(Working data Opens)
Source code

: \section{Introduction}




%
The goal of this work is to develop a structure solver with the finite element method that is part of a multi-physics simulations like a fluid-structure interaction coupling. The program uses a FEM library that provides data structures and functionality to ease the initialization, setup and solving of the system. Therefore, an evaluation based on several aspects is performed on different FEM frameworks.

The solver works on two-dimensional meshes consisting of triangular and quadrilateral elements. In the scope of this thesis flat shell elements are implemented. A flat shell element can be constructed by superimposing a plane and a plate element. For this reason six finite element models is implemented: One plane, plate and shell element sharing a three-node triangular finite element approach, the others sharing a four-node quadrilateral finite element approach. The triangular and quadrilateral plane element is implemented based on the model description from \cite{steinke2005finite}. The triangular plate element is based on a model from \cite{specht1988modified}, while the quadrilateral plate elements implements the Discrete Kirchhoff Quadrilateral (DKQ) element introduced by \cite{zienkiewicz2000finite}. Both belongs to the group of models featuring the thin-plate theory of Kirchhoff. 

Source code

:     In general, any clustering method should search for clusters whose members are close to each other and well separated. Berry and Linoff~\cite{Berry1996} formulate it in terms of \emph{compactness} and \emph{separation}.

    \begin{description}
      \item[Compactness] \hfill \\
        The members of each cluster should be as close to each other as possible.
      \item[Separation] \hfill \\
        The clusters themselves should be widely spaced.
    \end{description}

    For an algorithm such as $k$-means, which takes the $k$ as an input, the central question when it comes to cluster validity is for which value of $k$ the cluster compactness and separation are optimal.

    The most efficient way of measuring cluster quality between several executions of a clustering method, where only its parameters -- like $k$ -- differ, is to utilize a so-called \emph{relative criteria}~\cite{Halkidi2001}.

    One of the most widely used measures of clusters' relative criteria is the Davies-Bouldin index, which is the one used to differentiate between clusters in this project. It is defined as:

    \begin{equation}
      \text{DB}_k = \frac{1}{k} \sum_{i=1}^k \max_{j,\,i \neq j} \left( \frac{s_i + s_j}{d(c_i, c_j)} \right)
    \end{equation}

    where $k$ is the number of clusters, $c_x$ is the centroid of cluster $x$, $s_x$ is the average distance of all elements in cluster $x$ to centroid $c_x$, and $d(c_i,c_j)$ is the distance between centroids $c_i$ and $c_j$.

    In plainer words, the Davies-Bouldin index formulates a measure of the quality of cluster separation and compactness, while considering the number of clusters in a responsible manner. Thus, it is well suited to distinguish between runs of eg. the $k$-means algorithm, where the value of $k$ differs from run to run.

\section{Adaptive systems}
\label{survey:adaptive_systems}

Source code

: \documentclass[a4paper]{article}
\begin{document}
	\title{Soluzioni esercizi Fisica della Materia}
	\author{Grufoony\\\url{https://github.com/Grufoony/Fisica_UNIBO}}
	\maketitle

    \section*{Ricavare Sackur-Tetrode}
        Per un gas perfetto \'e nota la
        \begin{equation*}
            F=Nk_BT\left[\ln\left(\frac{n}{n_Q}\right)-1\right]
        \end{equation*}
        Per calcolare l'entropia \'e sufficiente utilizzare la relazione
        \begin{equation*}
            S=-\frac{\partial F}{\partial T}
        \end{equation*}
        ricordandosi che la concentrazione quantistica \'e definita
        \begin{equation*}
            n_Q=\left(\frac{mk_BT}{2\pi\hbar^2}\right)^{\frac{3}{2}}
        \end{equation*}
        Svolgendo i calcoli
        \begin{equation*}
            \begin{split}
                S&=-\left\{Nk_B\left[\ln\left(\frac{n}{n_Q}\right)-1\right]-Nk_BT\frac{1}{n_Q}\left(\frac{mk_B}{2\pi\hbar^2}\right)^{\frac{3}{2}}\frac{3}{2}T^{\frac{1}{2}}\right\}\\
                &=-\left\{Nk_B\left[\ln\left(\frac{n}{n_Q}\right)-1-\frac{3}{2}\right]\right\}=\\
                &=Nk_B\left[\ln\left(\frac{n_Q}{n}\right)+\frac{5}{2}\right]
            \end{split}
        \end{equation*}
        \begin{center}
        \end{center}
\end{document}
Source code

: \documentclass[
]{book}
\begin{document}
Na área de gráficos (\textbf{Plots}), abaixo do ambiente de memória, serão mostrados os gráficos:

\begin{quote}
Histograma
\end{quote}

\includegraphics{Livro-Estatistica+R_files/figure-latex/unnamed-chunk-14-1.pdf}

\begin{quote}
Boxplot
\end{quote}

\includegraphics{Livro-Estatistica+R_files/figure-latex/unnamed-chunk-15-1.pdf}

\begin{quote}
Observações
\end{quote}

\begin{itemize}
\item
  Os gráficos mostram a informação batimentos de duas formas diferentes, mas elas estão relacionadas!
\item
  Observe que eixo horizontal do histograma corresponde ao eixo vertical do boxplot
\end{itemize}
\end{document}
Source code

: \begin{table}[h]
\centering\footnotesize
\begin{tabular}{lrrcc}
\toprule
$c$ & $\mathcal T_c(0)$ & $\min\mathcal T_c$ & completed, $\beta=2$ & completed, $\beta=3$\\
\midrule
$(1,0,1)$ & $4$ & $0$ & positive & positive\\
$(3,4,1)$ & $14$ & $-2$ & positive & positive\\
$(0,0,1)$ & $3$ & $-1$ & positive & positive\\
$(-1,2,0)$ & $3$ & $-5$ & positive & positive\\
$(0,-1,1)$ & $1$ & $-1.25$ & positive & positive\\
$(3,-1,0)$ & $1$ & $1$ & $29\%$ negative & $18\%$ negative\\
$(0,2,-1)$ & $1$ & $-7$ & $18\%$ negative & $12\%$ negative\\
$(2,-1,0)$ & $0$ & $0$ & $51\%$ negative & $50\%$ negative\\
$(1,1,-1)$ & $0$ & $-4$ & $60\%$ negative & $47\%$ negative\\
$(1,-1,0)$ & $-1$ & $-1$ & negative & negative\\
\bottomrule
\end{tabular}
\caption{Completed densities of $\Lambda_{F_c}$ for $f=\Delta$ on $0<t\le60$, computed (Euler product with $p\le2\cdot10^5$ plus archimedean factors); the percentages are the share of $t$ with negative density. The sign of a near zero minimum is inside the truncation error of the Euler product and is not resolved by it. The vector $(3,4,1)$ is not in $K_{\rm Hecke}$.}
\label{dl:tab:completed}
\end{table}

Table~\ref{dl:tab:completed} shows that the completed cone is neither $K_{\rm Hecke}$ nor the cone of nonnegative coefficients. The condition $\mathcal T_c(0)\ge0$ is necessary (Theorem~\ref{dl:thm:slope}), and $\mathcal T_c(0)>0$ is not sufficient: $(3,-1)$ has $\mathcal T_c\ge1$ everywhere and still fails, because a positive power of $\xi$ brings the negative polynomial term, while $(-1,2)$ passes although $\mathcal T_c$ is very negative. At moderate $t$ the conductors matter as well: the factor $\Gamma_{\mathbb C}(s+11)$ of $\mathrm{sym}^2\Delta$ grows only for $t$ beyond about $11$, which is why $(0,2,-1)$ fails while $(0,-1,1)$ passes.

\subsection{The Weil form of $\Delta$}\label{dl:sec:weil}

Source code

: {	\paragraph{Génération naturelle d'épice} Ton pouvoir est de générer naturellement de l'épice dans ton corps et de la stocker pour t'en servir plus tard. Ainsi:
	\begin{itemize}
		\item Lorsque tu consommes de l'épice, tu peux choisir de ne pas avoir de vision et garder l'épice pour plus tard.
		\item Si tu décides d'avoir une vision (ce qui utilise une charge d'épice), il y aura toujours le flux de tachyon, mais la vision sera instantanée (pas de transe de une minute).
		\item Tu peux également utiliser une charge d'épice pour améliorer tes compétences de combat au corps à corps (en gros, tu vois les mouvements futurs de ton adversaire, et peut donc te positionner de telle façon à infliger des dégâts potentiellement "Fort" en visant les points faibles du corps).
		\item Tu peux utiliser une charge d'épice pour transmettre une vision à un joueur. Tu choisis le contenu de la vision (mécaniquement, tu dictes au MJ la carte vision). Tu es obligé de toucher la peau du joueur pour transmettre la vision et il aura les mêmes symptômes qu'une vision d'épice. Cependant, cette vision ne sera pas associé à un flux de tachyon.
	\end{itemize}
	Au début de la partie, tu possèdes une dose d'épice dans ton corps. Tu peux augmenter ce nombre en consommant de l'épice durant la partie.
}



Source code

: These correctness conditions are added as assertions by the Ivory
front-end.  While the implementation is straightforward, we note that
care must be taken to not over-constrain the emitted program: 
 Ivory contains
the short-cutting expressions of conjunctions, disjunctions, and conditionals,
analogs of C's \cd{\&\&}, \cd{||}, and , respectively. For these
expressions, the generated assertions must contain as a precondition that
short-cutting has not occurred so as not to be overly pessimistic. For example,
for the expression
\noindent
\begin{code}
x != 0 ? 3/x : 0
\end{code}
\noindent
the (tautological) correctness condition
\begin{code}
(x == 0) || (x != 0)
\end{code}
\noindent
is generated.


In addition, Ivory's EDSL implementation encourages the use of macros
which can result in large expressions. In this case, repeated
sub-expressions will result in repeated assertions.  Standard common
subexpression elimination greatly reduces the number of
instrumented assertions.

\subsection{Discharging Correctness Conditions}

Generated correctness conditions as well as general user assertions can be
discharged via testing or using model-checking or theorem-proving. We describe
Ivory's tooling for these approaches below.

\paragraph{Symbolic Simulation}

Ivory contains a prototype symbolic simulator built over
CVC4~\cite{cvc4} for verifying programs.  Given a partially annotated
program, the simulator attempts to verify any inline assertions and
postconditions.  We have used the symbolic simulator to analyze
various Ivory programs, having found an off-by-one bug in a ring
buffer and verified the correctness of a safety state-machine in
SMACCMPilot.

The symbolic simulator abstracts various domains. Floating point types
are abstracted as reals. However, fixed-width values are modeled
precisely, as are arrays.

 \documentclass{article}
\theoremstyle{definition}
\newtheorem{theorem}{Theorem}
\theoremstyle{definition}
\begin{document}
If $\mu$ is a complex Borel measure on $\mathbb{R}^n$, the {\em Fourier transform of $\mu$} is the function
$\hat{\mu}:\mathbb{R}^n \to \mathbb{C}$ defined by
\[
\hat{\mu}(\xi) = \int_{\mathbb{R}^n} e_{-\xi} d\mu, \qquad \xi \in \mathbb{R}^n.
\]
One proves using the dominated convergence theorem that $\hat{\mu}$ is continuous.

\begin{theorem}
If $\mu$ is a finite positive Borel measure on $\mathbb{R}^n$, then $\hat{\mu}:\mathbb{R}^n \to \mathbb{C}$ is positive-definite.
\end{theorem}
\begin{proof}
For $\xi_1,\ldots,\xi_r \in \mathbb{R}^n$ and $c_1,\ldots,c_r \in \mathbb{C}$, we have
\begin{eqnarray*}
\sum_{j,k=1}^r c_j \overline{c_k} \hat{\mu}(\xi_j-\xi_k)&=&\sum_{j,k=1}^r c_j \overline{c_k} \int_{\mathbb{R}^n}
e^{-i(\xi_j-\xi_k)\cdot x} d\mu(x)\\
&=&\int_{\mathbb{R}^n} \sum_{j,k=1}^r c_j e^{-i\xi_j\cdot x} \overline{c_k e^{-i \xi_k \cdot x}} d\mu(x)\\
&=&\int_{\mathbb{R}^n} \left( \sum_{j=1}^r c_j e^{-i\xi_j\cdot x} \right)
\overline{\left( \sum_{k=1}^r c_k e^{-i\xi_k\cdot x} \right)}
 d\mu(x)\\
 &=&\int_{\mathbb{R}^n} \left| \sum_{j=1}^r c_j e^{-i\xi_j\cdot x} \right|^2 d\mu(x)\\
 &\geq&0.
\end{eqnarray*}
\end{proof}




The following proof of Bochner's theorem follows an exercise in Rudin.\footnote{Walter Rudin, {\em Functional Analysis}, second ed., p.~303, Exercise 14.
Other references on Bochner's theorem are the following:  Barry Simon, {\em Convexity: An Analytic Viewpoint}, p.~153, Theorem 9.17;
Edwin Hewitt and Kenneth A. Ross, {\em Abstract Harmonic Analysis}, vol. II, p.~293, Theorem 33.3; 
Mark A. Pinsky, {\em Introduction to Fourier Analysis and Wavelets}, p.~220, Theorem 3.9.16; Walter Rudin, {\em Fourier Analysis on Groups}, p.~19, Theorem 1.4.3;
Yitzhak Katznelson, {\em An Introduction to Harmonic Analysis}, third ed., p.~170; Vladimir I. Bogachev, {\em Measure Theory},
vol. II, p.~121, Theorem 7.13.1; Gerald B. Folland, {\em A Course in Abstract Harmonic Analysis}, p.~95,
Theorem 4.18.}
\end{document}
(Working data Closes)
Instructions to follow » In the listing above, the lines from the one containing "One of the most" through the one containing "Per un gas perfetto \'e nota la" must be set down exactly, with no other lines.

Output for this task »
    One of the most widely used measures of clusters' relative criteria is the Davies-Bouldin index, which is the one used to differentiate between clusters in this project. It is defined as:

    \begin{equation}
      \text{DB}_k = \frac{1}{k} \sum_{i=1}^k \max_{j,\,i \neq j} \left( \frac{s_i + s_j}{d(c_i, c_j)} \right)
    \end{equation}

    where $k$ is the number of clusters, $c_x$ is the centroid of cluster $x$, $s_x$ is the average distance of all elements in cluster $x$ to centroid $c_x$, and $d(c_i,c_j)$ is the distance between centroids $c_i$ and $c_j$.

    In plainer words, the Davies-Bouldin index formulates a measure of the quality of cluster separation and compactness, while considering the number of clusters in a responsible manner. Thus, it is well suited to distinguish between runs of eg. the $k$-means algorithm, where the value of $k$ differs from run to run.

\section{Adaptive systems}
\label{survey:adaptive_systems}

Source code

: \documentclass[a4paper]{article}
\begin{document}
	\title{Soluzioni esercizi Fisica della Materia}
	\author{Grufoony\\\url{https://github.com/Grufoony/Fisica_UNIBO}}
	\maketitle

    \section*{Ricavare Sackur-Tetrode}
        Per un gas perfetto \'e nota la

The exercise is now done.